I have person table below:

person table:

id first_name last_name age
1 John Smith 23
2 David Brown 18

Now, which is faster from 2 SQL queries below?

SELECT * FROM person; -- Select all 4 columns
SELECT first_name FROM person; -- Select only "first_name" column
Antecedent answered 2/8, 2014 at 8:32 Comment(2)
It does affect the performance, but the actual effect value varies depending on a lot of factors. Generally - you want your DBMS server to not do more job than it is required to fulfill your requirements. From the other hand - the shorter the query, the faster it is parsed by mysql.Theurgy
looks like this - https://mcmap.net/q/103265/-select-vs-select-columnPickard
M
24

The issue here isn't so much a matter of the database server, as just the network communication. By selecting all columns at once, you're telling the server to return to you, all columns at once. As for concerns over IO and all that, those are addressed nicely in the question and answer @Karamba gave in a comment: select * vs select column. But for most real-world applications (and I use "applications" in every sense), the main concern is just network traffic and how long it takes to serialize, transmit, then deserialize the data. Although really, the answer is the same either way.

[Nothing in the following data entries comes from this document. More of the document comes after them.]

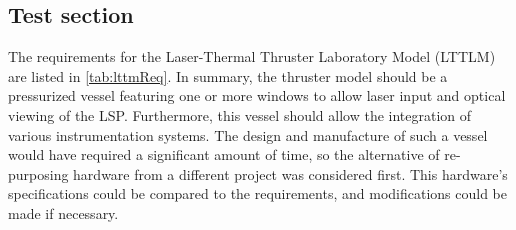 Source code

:         \subsection{Test section} \label{sec:design_testSection}
            The requirements for the Laser-Thermal Thruster Laboratory Model (LTTLM) are listed in \autoref{tab:lttmReq}. In summary, the thruster model should be a pressurized vessel featuring one or more windows to allow laser input and optical viewing of the LSP. Furthermore, this vessel should allow the integration of various instrumentation systems. The design and manufacture of such a vessel would have required a significant amount of time, so the alternative of re-purposing hardware from a different project was considered first. This hardware's specifications could be compared to the requirements, and modifications could be made if necessary.

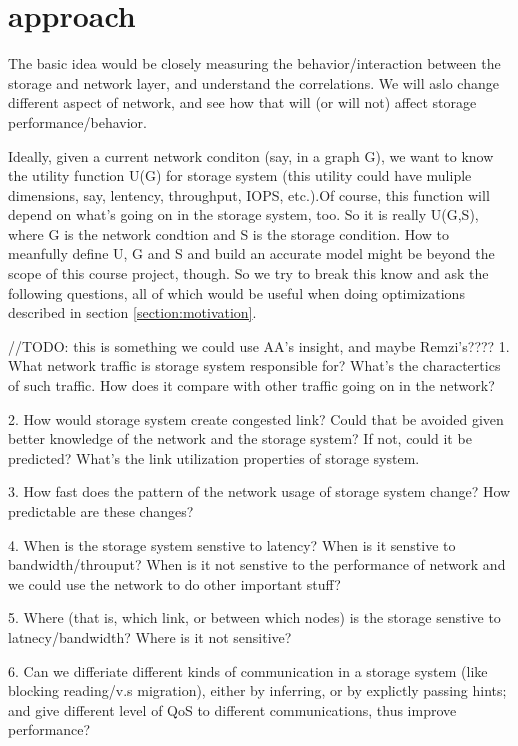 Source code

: \section{approach}
\label{sec:approach}
The basic idea would be closely measuring the behavior/interaction between the storage and network layer, and understand the correlations. We will aslo change different aspect of network, and see how that will (or will not) affect storage performance/behavior.

Ideally, given a current network conditon (say, in a graph G), we want to know the utility function U(G) for storage system (this utility could have muliple dimensions, say, lentency, throughput, IOPS, etc.).Of course, this function will depend on what's going on in the storage system, too. So it is really U(G,S), where G is the network condtion and S is the storage  condition. How to meanfully define U, G and S and build an accurate model might be beyond the scope of this course project, though. So we try to break this know and ask the following questions, all of which would be useful when doing optimizations described in section \ref{section:motivation}.

//TODO: this is something we could use AA's insight, and maybe Remzi's????
1. What network traffic is storage system responsible for? What's the charactertics of such traffic. How does it compare with other traffic going on in the network?

2. How would storage system create congested link? Could that be avoided given better knowledge of the network and the storage system? If not, could it be predicted? What's the link utilization properties of storage system.

3. How fast does the pattern of the network usage of storage system change? How predictable are these changes?

4. When is the storage system senstive to latency? When is it senstive to bandwidth/throuput? When is it not senstive to the performance of network and we could use the network to do other important stuff? 

5. Where (that is, which link, or between which nodes) is the storage senstive to latnecy/bandwidth? Where is it not sensitive?

6. Can we differiate different kinds of communication in a storage system (like blocking reading/v.s migration), either by inferring, or by explictly passing hints; and give different level of QoS to different communications, thus improve performance?

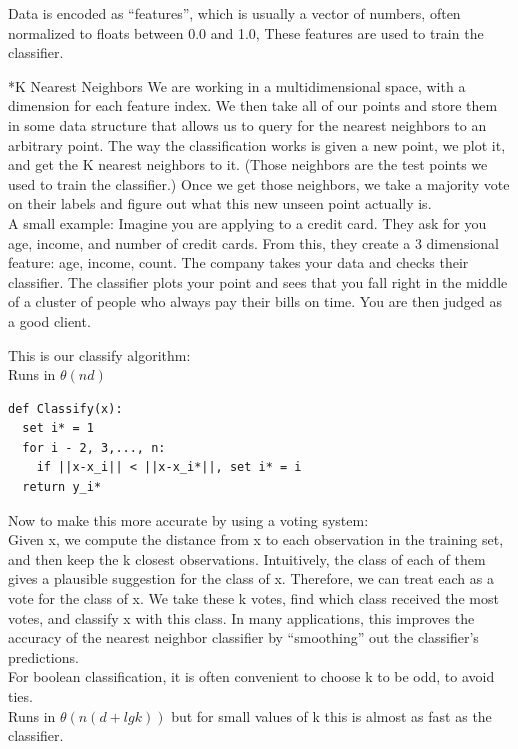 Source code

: \documentclass[3pt,landscape]{article}
\makeatletter
\renewcommand{\subsection}{\@startsection{subsection}{2}{0mm}{-1explus -.5ex minus -.2ex}{0.5ex plus .2ex}{\normalfont\normalsize\bfseries}}
\makeatother
\begin{document}
\begin{multicols}{3}
Data is encoded as “features”, which is usually a vector of numbers, often normalized to floats between 0.0 and 1.0, These features are used to train the classifier.

\subsection*{K Nearest Neighbors}
We are working in a multidimensional space, with a dimension for each feature index. We then take all of our points and store them in some data structure that allows us to query for the nearest neighbors to an arbitrary point. The way the classification works is given a new point, we plot it, and get the K nearest neighbors to it. (Those neighbors are the test points we used to train the classifier.) Once we get those neighbors, we take a majority vote on their labels and figure out what this new unseen point actually is.\\

A small example: Imagine you are applying to a credit card. They ask for you age, income, and number of credit cards. From this, they create a 3 dimensional feature: {age, income, count}. The company takes your data and checks their classifier. The classifier plots your point and sees that you fall right in the middle of a cluster of people who always pay their bills on time. You are then judged as a good client.

This is our classify algorithm: \\
Runs in $\theta(nd)$
\begin{verbatim}
def Classify(x):
  set i* = 1
  for i - 2, 3,..., n:
    if ||x-x_i|| < ||x-x_i*||, set i* = i
  return y_i*
\end{verbatim}

Now to make this more accurate by using a voting system:\\

Given x, we compute the distance from x to each observation in the training set, and then keep the k
closest observations. Intuitively, the class of each of them gives a plausible suggestion for the class
of x. Therefore, we can treat each as a vote for the class of x. We take these k votes, find which
class received the most votes, and classify x with this class. In many applications, this improves
the accuracy of the nearest neighbor classifier by “smoothing” out the classifier’s predictions.\\

For boolean classification, it is often convenient to choose
k to be odd, to avoid ties.\\

Runs in $\theta(n(d + lg k))$ but for small values of k this is almost as fast as the classifier. 




\scriptsize

\end{multicols}
\end{document}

So pulling back all the columns is great, if you intend to use them all, but that can be a lot of extra data transfer, particularly if you store, say, lengthy strings in your columns. In many cases, of course, the difference will be undetectable and is mostly just a matter of principle. Not all, but a significant majority.

It's really just a trade-off between your aforementioned laziness (and trust me, we all feel that way) now and how important performance really is.

That all said, if you do intend to use all the column values, you're much better off pulling them all back at once then you are filing a bunch of queries.

Think of it like doing a web search: you do your search, you find your page, and you only need one detail. You could read the entire page and know everything about the subject, or you could just jump to the part about what you're looking for and be done. The latter is a lot faster if that's all you ever want, but if you're then going to have to learn about the other aspects, you'd be way better off reading them the first time than having to do your search again and find the site to talk about it.

If you aren't sure whether you'll need the other column values in the future, then that's your call to make as the developer for which case is more likely.

It all depends on what your application is, what your data is, how you're using it, and how important performance really is to you.

Maybe answered 2/8, 2014 at 9:7 Comment(0)
B
14

Selecting a single column can have a large effect on the performance of certain queries. For example, it is more efficient for the query engine to process an index rather than look up data in the original data pages. If a covering index is available -- that is, an index that contains all the columns needed for a query -- then the query will run faster. For large tables that are too big for available memory, the use of a covering index can be a big, big win. (Think orders of magnitude improvement in performance in some cases.)

Another case when a limited number of columns is beneficial is when one or more of the columns are very large, such as a BLOB or TEXT column. These can grow in size to tens of thousands of bytes or even megabytes. Retrieving them and put a big load on the server.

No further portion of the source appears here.